Borrowers Need to Learn Financial Basics
Low-income individuals often can't quite grasp the idea of interest rates, making them easy pickings when they are sold on weekly installment schedules. If lenders take advantage of them, they can't pinpoint the wrong done to them, or what they can do about it.
In fact, those earning a lower income may not even be equipped with money management skills necessary to handle debt, which may contribute to higher default rates, and an inability to figure out real solutions to problems caused by their debts other than refinancing from lenders of ill-repute.
Any social good that could have been felt from increasing access to financial products is undercut by the lack of knowledge on how to truly maximize these offerings.
KPMG has noticed the issue as early as 2017, and today this rings truer than ever. Educated borrowers are better equipped to protect themselves against bad lenders, and more importantly, can make decisions that will actually benefit their long-term financial standing.
Credit Checks: Necessary Evil?
Credit checks were the very reason behind P2P lending's necessity, but the industry's failings may sometimes remind us: there was a reason why they were necessary in the first place.
The P2P lending industry needs to conduct robust credit checks, and they need to do so without excluding previously underserved segments from accessing the market.
Fortunately, third-party alternative credit scoring solutions have been launched to bridge this important gap.
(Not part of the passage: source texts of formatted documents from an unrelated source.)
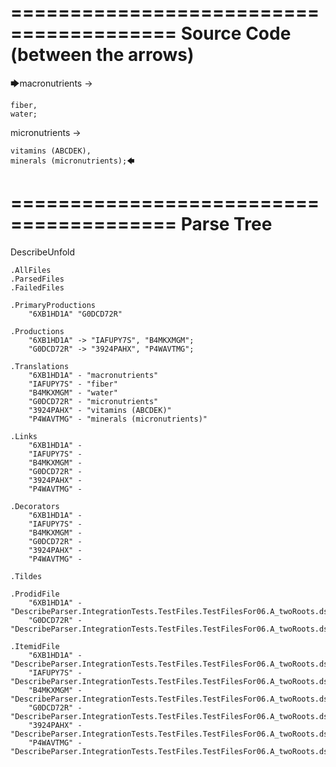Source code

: ========================================
Source Code (between the arrows)
========================================

🡆macronutrients ->

    fiber,
    water;

micronutrients ->

    vitamins (ABCDEK),
    minerals (micronutrients);🡄

========================================
Parse Tree
========================================
DescribeUnfold

    .AllFiles
    .ParsedFiles
    .FailedFiles

    .PrimaryProductions
        "6XB1HD1A" "G0DCD72R" 

    .Productions
        "6XB1HD1A" -> "IAFUPY7S", "B4MKXMGM";
        "G0DCD72R" -> "3924PAHX", "P4WAVTMG";

    .Translations
        "6XB1HD1A" - "macronutrients"
        "IAFUPY7S" - "fiber"
        "B4MKXMGM" - "water"
        "G0DCD72R" - "micronutrients"
        "3924PAHX" - "vitamins (ABCDEK)"
        "P4WAVTMG" - "minerals (micronutrients)"

    .Links
        "6XB1HD1A" - 
        "IAFUPY7S" - 
        "B4MKXMGM" - 
        "G0DCD72R" - 
        "3924PAHX" - 
        "P4WAVTMG" - 

    .Decorators
        "6XB1HD1A" - 
        "IAFUPY7S" - 
        "B4MKXMGM" - 
        "G0DCD72R" - 
        "3924PAHX" - 
        "P4WAVTMG" - 

    .Tildes

    .ProdidFile
        "6XB1HD1A" - "DescribeParser.IntegrationTests.TestFiles.TestFilesFor06.A_twoRoots.ds"
        "G0DCD72R" - "DescribeParser.IntegrationTests.TestFiles.TestFilesFor06.A_twoRoots.ds"

    .ItemidFile
        "6XB1HD1A" - "DescribeParser.IntegrationTests.TestFiles.TestFilesFor06.A_twoRoots.ds"
        "IAFUPY7S" - "DescribeParser.IntegrationTests.TestFiles.TestFilesFor06.A_twoRoots.ds"
        "B4MKXMGM" - "DescribeParser.IntegrationTests.TestFiles.TestFilesFor06.A_twoRoots.ds"
        "G0DCD72R" - "DescribeParser.IntegrationTests.TestFiles.TestFilesFor06.A_twoRoots.ds"
        "3924PAHX" - "DescribeParser.IntegrationTests.TestFiles.TestFilesFor06.A_twoRoots.ds"
        "P4WAVTMG" - "DescribeParser.IntegrationTests.TestFiles.TestFilesFor06.A_twoRoots.ds"

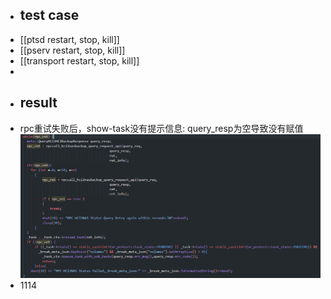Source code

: - ## test case
- [[ptsd restart, stop, kill]]
- [[pserv restart, stop, kill]]
- [[transport restart, stop, kill]]
-
- ## result
- rpc重试失败后，show-task没有提示信息: query_resp为空导致没有赋值
  ![image.png](../assets/image_1661334994170_0.png)
- 1114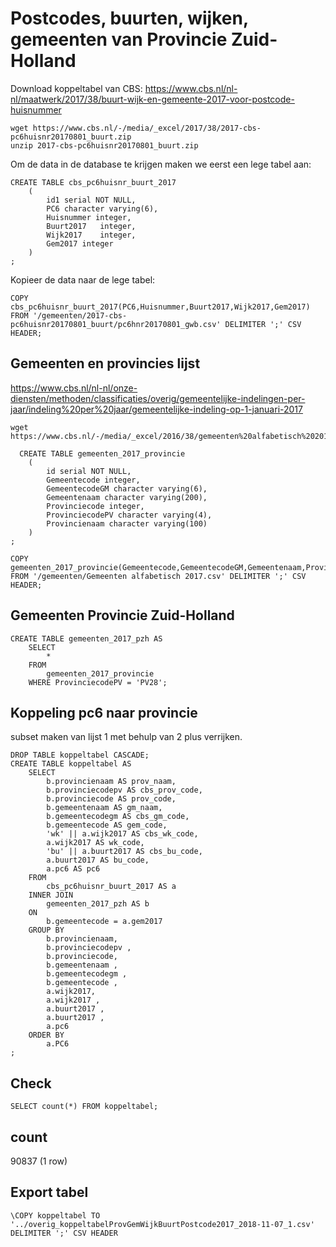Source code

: # Postcodes, buurten, wijken, gemeenten van Provincie Zuid-Holland

Download koppeltabel van CBS: https://www.cbs.nl/nl-nl/maatwerk/2017/38/buurt-wijk-en-gemeente-2017-voor-postcode-huisnummer

    wget https://www.cbs.nl/-/media/_excel/2017/38/2017-cbs-pc6huisnr20170801_buurt.zip
    unzip 2017-cbs-pc6huisnr20170801_buurt.zip

Om de data in de database te krijgen maken we eerst een lege tabel aan:

    CREATE TABLE cbs_pc6huisnr_buurt_2017
        (
            id1 serial NOT NULL,
            PC6 character varying(6),
            Huisnummer integer,	
            Buurt2017	integer,
            Wijk2017	integer,
            Gem2017 integer
        )
    ;

Kopieer de data naar de lege tabel:

    COPY cbs_pc6huisnr_buurt_2017(PC6,Huisnummer,Buurt2017,Wijk2017,Gem2017) 
    FROM '/gemeenten/2017-cbs-pc6huisnr20170801_buurt/pc6hnr20170801_gwb.csv' DELIMITER ';' CSV HEADER; 


## Gemeenten en provincies lijst
https://www.cbs.nl/nl-nl/onze-diensten/methoden/classificaties/overig/gemeentelijke-indelingen-per-jaar/indeling%20per%20jaar/gemeentelijke-indeling-op-1-januari-2017


    wget https://www.cbs.nl/-/media/_excel/2016/38/gemeenten%20alfabetisch%202017.xls

      CREATE TABLE gemeenten_2017_provincie
        (
            id serial NOT NULL,
            Gemeentecode integer,
            GemeentecodeGM character varying(6),
            Gemeentenaam character varying(200),
            Provinciecode integer,
            ProvinciecodePV character varying(4),
            Provincienaam character varying(100)
        )
    ;

    COPY gemeenten_2017_provincie(Gemeentecode,GemeentecodeGM,Gemeentenaam,Provinciecode,ProvinciecodePV,Provincienaam) 
    FROM '/gemeenten/Gemeenten alfabetisch 2017.csv' DELIMITER ';' CSV HEADER; 

## Gemeenten Provincie Zuid-Holland

    CREATE TABLE gemeenten_2017_pzh AS
        SELECT
            *
        FROM 
            gemeenten_2017_provincie 
        WHERE ProvinciecodePV = 'PV28';

## Koppeling pc6 naar provincie
subset maken van lijst 1 met behulp van 2 plus verrijken.

<!-- Zonder Huisnummers -->
    DROP TABLE koppeltabel CASCADE;
    CREATE TABLE koppeltabel AS
        SELECT
            b.provincienaam AS prov_naam,
            b.provinciecodepv AS cbs_prov_code,
            b.provinciecode AS prov_code,
            b.gemeentenaam AS gm_naam,
            b.gemeentecodegm AS cbs_gm_code,
            b.gemeentecode AS gem_code,
            'wk' || a.wijk2017 AS cbs_wk_code,
            a.wijk2017 AS wk_code,
            'bu' || a.buurt2017 AS cbs_bu_code,
            a.buurt2017 AS bu_code,
            a.pc6 AS pc6
        FROM 
            cbs_pc6huisnr_buurt_2017 AS a
        INNER JOIN
            gemeenten_2017_pzh AS b
        ON 
            b.gemeentecode = a.gem2017
        GROUP BY 
            b.provincienaam,
            b.provinciecodepv ,
            b.provinciecode,
            b.gemeentenaam ,
            b.gemeentecodegm ,
            b.gemeentecode ,
            a.wijk2017,
            a.wijk2017 ,
            a.buurt2017 ,
            a.buurt2017 ,
            a.pc6
        ORDER BY
            a.PC6
    ; 


## Check


    SELECT count(*) FROM koppeltabel;

count 
-------
 90837
(1 row)

## Export tabel

    \COPY koppeltabel TO '../overig_koppeltabelProvGemWijkBuurtPostcode2017_2018-11-07_1.csv' DELIMITER ';' CSV HEADER

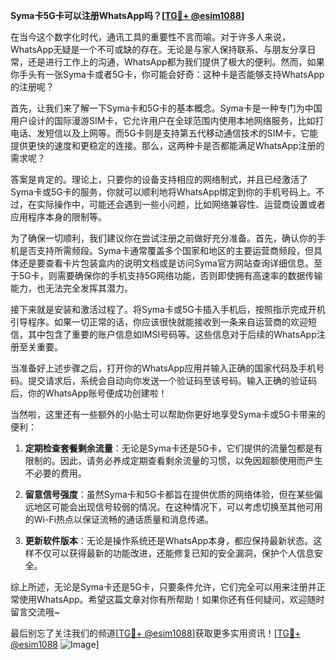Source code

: **Syma卡5G卡可以注册WhatsApp吗？[[TG💪+ @esim1088](https://t.me/s/esim1088)]**

在当今这个数字化时代，通讯工具的重要性不言而喻。对于许多人来说，WhatsApp无疑是一个不可或缺的存在。无论是与家人保持联系、与朋友分享日常，还是进行工作上的沟通，WhatsApp都为我们提供了极大的便利。然而，如果你手头有一张Syma卡或者5G卡，你可能会好奇：这种卡是否能够支持WhatsApp的注册呢？

首先，让我们来了解一下Syma卡和5G卡的基本概念。Syma卡是一种专门为中国用户设计的国际漫游SIM卡，它允许用户在全球范围内使用本地网络服务，比如打电话、发短信以及上网等。而5G卡则是支持第五代移动通信技术的SIM卡，它能提供更快的速度和更稳定的连接。那么，这两种卡是否都能满足WhatsApp注册的需求呢？

答案是肯定的。理论上，只要你的设备支持相应的网络制式，并且已经激活了Syma卡或5G卡的服务，你就可以顺利地将WhatsApp绑定到你的手机号码上。不过，在实际操作中，可能还会遇到一些小问题，比如网络兼容性、运营商设置或者应用程序本身的限制等。

为了确保一切顺利，我们建议你在尝试注册之前做好充分准备。首先，确认你的手机是否支持所需频段。Syma卡通常覆盖多个国家和地区的主要运营商频段，但具体还是要查看卡片包装盒内的说明文档或是访问Syma官方网站查询详细信息。至于5G卡，则需要确保你的手机支持5G网络功能，否则即使拥有高速率的数据传输能力，也无法完全发挥其潜力。

接下来就是安装和激活过程了。将Syma卡或5G卡插入手机后，按照指示完成开机引导程序。如果一切正常的话，你应该很快就能接收到一条来自运营商的欢迎短信，其中包含了重要的账户信息如IMSI号码等。这些信息对于后续的WhatsApp注册至关重要。

当准备好上述步骤之后，打开你的WhatsApp应用并输入正确的国家代码及手机号码。提交请求后，系统会自动向你发送一个验证码至该号码。输入正确的验证码后，你的WhatsApp账号便成功创建啦！

当然啦，这里还有一些额外的小贴士可以帮助你更好地享受Syma卡或5G卡带来的便利：

1. **定期检查套餐剩余流量**：无论是Syma卡还是5G卡，它们提供的流量包都是有限制的。因此，请务必养成定期查看剩余流量的习惯，以免因超额使用而产生不必要的费用。
   
2. **留意信号强度**：虽然Syma卡和5G卡都旨在提供优质的网络体验，但在某些偏远地区可能会出现信号较弱的情况。在这种情况下，可以考虑切换至其他可用的Wi-Fi热点以保证流畅的通话质量和消息传递。

3. **更新软件版本**：无论是操作系统还是WhatsApp本身，都应保持最新状态。这样不仅可以获得最新的功能改进，还能修复已知的安全漏洞，保护个人信息安全。

综上所述，无论是Syma卡还是5G卡，只要条件允许，它们完全可以用来注册并正常使用WhatsApp。希望这篇文章对你有所帮助！如果你还有任何疑问，欢迎随时留言交流哦~

最后别忘了关注我们的频道[[TG💪+ @esim1088](https://t.me/s/esim1088)]获取更多实用资讯！[[TG💪+ @esim1088](https://t.me/s/esim1088) ![Image](https://i.postimg.cc/4NQfJmqS/Snipaste-2025-05-13-00-14-12.png)]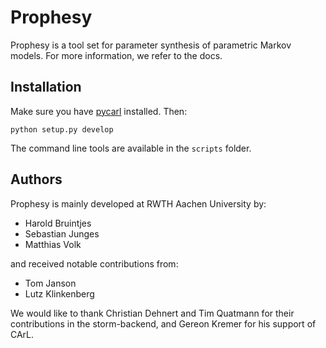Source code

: Prophesy
========

Prophesy is a tool set for parameter synthesis of parametric Markov models. 
For more information, we refer to the docs.


Installation
------------
Make sure you have [pycarl](https://github.com/moves-rwth/pycarl) installed. Then:

    python setup.py develop 

The command line tools are available in the `scripts` folder.

Authors
-------
Prophesy is mainly developed at RWTH Aachen University by:

- Harold Bruintjes
- Sebastian Junges
- Matthias Volk

and received notable contributions from:

- Tom Janson
- Lutz Klinkenberg

We would like to thank Christian Dehnert and Tim Quatmann for their contributions in the storm-backend, and Gereon Kremer for his support of CArL.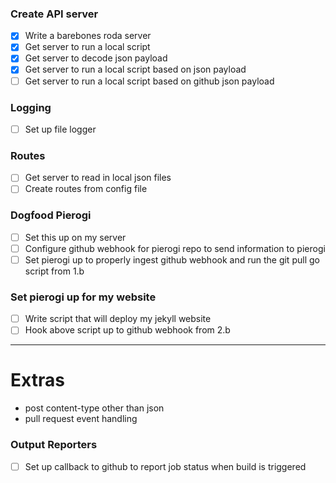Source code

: ### Create API server
- [x] Write a barebones roda server
- [x] Get server to run a local script
- [x] Get server to decode json payload
- [x] Get server to run a local script based on json payload
- [ ] Get server to run a local script based on github json payload

### Logging
- [ ] Set up file logger

### Routes
- [ ] Get server to read in local json files
- [ ] Create routes from config file

### Dogfood Pierogi
- [ ] Set this up on my server
- [ ] Configure github webhook for pierogi repo to send information to pierogi
- [ ] Set pierogi up to properly ingest github webhook and run the git pull go script from 1.b

### Set pierogi up for my website
- [ ] Write script that will deploy my jekyll website
- [ ] Hook above script up to github webhook from 2.b

---

# Extras
- post content-type other than json
- pull request event handling

### Output Reporters
- [ ] Set up callback to github to report job status when build is triggered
Solutions like smartphone-based credit scoring solutions utilize robust artificial intelligence to gain information about the creditworthiness of a candidate just through their smartphone and could help P2P lenders provide financing on fair terms to borrowers whom traditional systems have failed.
There are also artificial intelligence-powered solutions to collect debts, too.
Ethical and Personalized Debt Collection
Companies like AsiaCollect strive to help companies maximize their non-performing loans, from offering credit management advisory and Software-as-a-Service (SaaS) solutions, all the way to purchasing debt portfolios.
AI and machine learning can be used to analyze the behavioral and emotional psychology of borrowers, thereby enabling call center operators to communicate more effectively with different personality types. Our platforms are also able to identify the best times and channels (SMSes, emails, social media) to reach customers, resulting in higher engagement and repayment rates.
This level of smarter profiling and targeting of borrowers increase not only the likelihood of reaching the borrower but also the recovery rates for each targeted individual.
P2P lending platforms can stand to benefit from tech-driven debt collection, but the platform can also find a home within a variety of organizations, from collection agencies and digital lenders to banks and non-bank institutions. A more human-centered and targeted approach to the way we recover debt also reduces a company's exposure to any form of reputational risk.
Perhaps as an industry, we needed to go through these terrible growing pains to truly understand the double-edged sword we have allowed into the market. To answer the question posited above though – yes, I do believe that these tragedies could have been avoided.
Industry players need to envision a holistic application of P2P lending into new markets, with all stages of a borrower’s life cycle brought into consideration.
Front and center of these efforts is one crucial question: do we truly understand the underserved markets that require P2P lending?
I think that once we do, the rest will follow naturally.
Guillermo Martin is the head of global sales and Indonesia country manager at Asia Collect, a Singapore-based fintech company that aims to reform the collections industry using AI and machine learning.